In this lab we want to explore the importance of forests to the carbon cycle. Before coming to class please read Sustaining the World's Forests in State of the World 1998. If you prefer, you can skip the section, "The Impact of National Policies." Also read a short summary entitled Forest Loss Unchecked p. 104-105 from Vital Signs 2002, from the WorldWatch Institute. The articles will give us an overview of the state of the Earth's forests and give us a context to determine how important forests are to the global carbon cycle.


Figure 10.c.1



In Class Activity

In class, number off by two’s to create two groups. Once that class has be broken into two large groups, break up into small groups of 3 and examine the following statements:


  1. Tropical forests produce large quantities of oxygen through photosynthesis. If we clear-cut all of the world’s tropical forests, we would lose that oxygen production mechanism and oxygen consuming organisms, like ourselves, would be in danger.


  1. If we burn all the world’s tropical forests, we not only lose the oxygen that they produce each year, but we would consume huge amounts of oxygen from the atmosphere in the burning process, and oxygen consuming organisms would be in jeopardy of extinction.


Group 1 should explore the first statement and group 2 should examine the second statement using knowledge of ecosystems and biogeochemistry. The goal is to develop some conclusions about the validity of these statements.


After sufficient time has passed to calculate the answers, groups 1 and 2 will explain their conclusions to the other group and discuss questions related to the readings.


You may want to use the following concepts and relationships to help you:


Mass Balance


Net change = Inputs + Outputs + Internal Change


This mass balance equation can be used to ask several questions. For example, if you were interested in the effect of photosynthesis on the net change of oxygen in the atmosphere, then the equation would be written as follows:


Net change = Inputs (the input of O2 to the atmosphere from photosynthesis) + Outputs (in this case none) + Internal change (in this case none)


If you were interested in the effects of burning on the net change of oxygen in the atmosphere, then you would include the amount of burning into the equation as an output, because burning consumes and thus removes oxygen from the atmosphere. Again, in all of these problems you should assume that the internal change in the atmosphere is zero.


Residence Time


RT = (total amount in the pool) / (input or output rate)


Note that to calculate the residence time the system must be at "steady state". Steady state is a stable condition that does not change over time or in which change in one direction is continually balanced by change in another. In addition, either the input or output of materials can be used in the denominator to calculate residence time. For our current atmosphere, consider that we are at steady state with respect to oxygen. Remember to interpret the residence time in light of the question “what would it take to disturb or change this system?” 

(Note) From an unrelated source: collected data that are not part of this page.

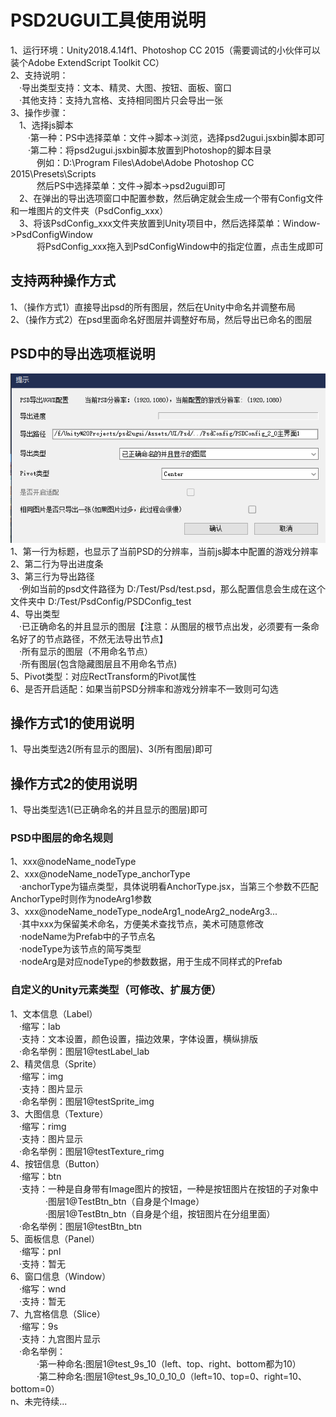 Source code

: # PSD2UGUI工具使用说明
1、运行环境：Unity2018.4.14f1、Photoshop CC 2015（需要调试的小伙伴可以装个Adobe ExtendScript Toolkit CC）<br/>
2、支持说明：<br/>
　·导出类型支持：文本、精灵、大图、按钮、面板、窗口<br/>
　·其他支持：支持九宫格、支持相同图片只会导出一张<br/>
3、操作步骤：<br/>
　1、选择js脚本<br/>
　　·第一种：PS中选择菜单：文件->脚本->浏览，选择psd2ugui.jsxbin脚本即可<br/>
　　·第二种：将psd2ugui.jsxbin脚本放置到Photoshop的脚本目录<br/>
　　　例如：D:\Program Files\Adobe\Adobe Photoshop CC 2015\Presets\Scripts<br/>
　　　然后PS中选择菜单：文件->脚本->psd2ugui即可<br/>
　2、在弹出的导出选项窗口中配置参数，然后确定就会生成一个带有Config文件和一堆图片的文件夹（PsdConfig_xxx）<br/>
　3、将该PsdConfig_xxx文件夹放置到Unity项目中，然后选择菜单：Window->PsdConfigWindow<br/>
　　　将PsdConfig_xxx拖入到PsdConfigWindow中的指定位置，点击生成即可<br/>

## 支持两种操作方式
1、（操作方式1）直接导出psd的所有图层，然后在Unity中命名并调整布局<br/>
2、（操作方式2）在psd里面命名好图层并调整好布局，然后导出已命名的图层<br/>

## PSD中的导出选项框说明
![图片](/Images/temp.png)<br/>
1、第一行为标题，也显示了当前PSD的分辨率，当前js脚本中配置的游戏分辨率<br/>
2、第二行为导出进度条<br/>
3、第三行为导出路径<br/>
　·例如当前的psd文件路径为 D:/Test/Psd/test.psd，那么配置信息会生成在这个文件夹中 D:/Test/PsdConfig/PSDConfig_test<br/>
4、导出类型<br/>
　·已正确命名的并且显示的图层【注意：从图层的根节点出发，必须要有一条命名好了的节点路径，不然无法导出节点】<br/>
　·所有显示的图层（不用命名节点）<br/>
　·所有图层(包含隐藏图层且不用命名节点)<br/>
5、Pivot类型：对应RectTransform的Pivot属性<br/>
6、是否开启适配：如果当前PSD分辨率和游戏分辨率不一致则可勾选<br/>

## 操作方式1的使用说明
1、导出类型选2(所有显示的图层)、3(所有图层)即可<br/>


## 操作方式2的使用说明
1、导出类型选1(已正确命名的并且显示的图层)即可<br/>

### PSD中图层的命名规则
1、xxx@nodeName_nodeType<br/>
2、xxx@nodeName_nodeType_anchorType<br/>
　·anchorType为锚点类型，具体说明看AnchorType.jsx，当第三个参数不匹配AnchorType时则作为nodeArg1参数<br/>
3、xxx@nodeName_nodeType_nodeArg1_nodeArg2_nodeArg3...<br/>
　·其中xxx为保留美术命名，方便美术查找节点，美术可随意修改<br/>
　·nodeName为Prefab中的子节点名<br/>
　·nodeType为该节点的简写类型<br/>
　·nodeArg是对应nodeType的参数数据，用于生成不同样式的Prefab

### 自定义的Unity元素类型（可修改、扩展方便）
1、文本信息（Label）<br/>
　·缩写：lab<br/>
　·支持：文本设置，颜色设置，描边效果，字体设置，横纵排版<br/>
　·命名举例：图层1@testLabel_lab<br/>
2、精灵信息（Sprite）<br/>
　·缩写：img<br/>
　·支持：图片显示<br/>
　·命名举例：图层1@testSprite_img<br/>
3、大图信息（Texture）<br/>
　·缩写：rimg<br/>
　·支持：图片显示<br/>
　·命名举例：图层1@testTexture_rimg<br/>
4、按钮信息（Button）<br/>
　·缩写：btn<br/>
　·支持：一种是自身带有Image图片的按钮，一种是按钮图片在按钮的子对象中<br/>
　　　　·图层1@TestBtn_btn（自身是个Image）<br/>
　　　　·图层1@TestBtn_btn（自身是个组，按钮图片在分组里面）<br/>
　·命名举例：图层1@testBtn_btn<br/>
5、面板信息（Panel）<br/>
　·缩写：pnl<br/>
　·支持：暂无<br/>
6、窗口信息（Window）<br/>
　·缩写：wnd<br/>
　·支持：暂无<br/>
7、九宫格信息（Slice）<br/>
　·缩写：9s<br/>
　·支持：九宫图片显示<br/>
　·命名举例：<br/>
　　　·第一种命名:图层1@test_9s_10（left、top、right、bottom都为10）<br/>
　　　·第二种命名:图层1@test_9s_10_0_10_0（left=10、top=0、right=10、bottom=0）<br/>
n、未完待续...<br/>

Photosynthesis and Respiration


CO2 + H2O <--> CH2O + O2


The process that causes the forward reaction (left to right), which produces oxygen, is photosynthesis. The processes that cause the reverse reaction, which consumes oxygen, are respiration and biomass burning.


All chemical reactions can be written in terms of the "number of atoms" that participate in a reaction. The term often used by chemists is a "number of moles" of one compound react with a "number of moles" of another compound. A "mole" is equal to 6.022 x 1023 atoms. In the above reaction we see that in burning or respiration, one mole of O2 (or two moles of O) reacts with a CH2O compound to produce one mole of CO2 (or one mole of C).


Because the assigned problem deals with the "weight" of oxygen and carbon in grams, we need to convert from moles to grams. This is done using the atomic weight of the substance, where a mole of C weighs 12 grams, and a mole of O weighs 16 grams (12 and 16 are the atomic weights of C and O, respectively – thus O2 would weigh 32 grams per mole). Because C and O do not weigh the same amount, and you must find out given the above reaction how much O is used in burning a certain amount of C, you must be able to convert between the two using the following relationships:


(12 g/mol of C) / (32 g/mol of O2) = 0.375 g C / g O2 (read “g of Carbon per g of Oxygen”)

- or -

(32 g/mol of O2) / (12 g/mol of C) = 2.667 g O2 / g C


Numbers you will need to make the calculations to answer the question:



Be sure to check that the "units" in your equations cancel properly, or your answer will almost certainly be wrong.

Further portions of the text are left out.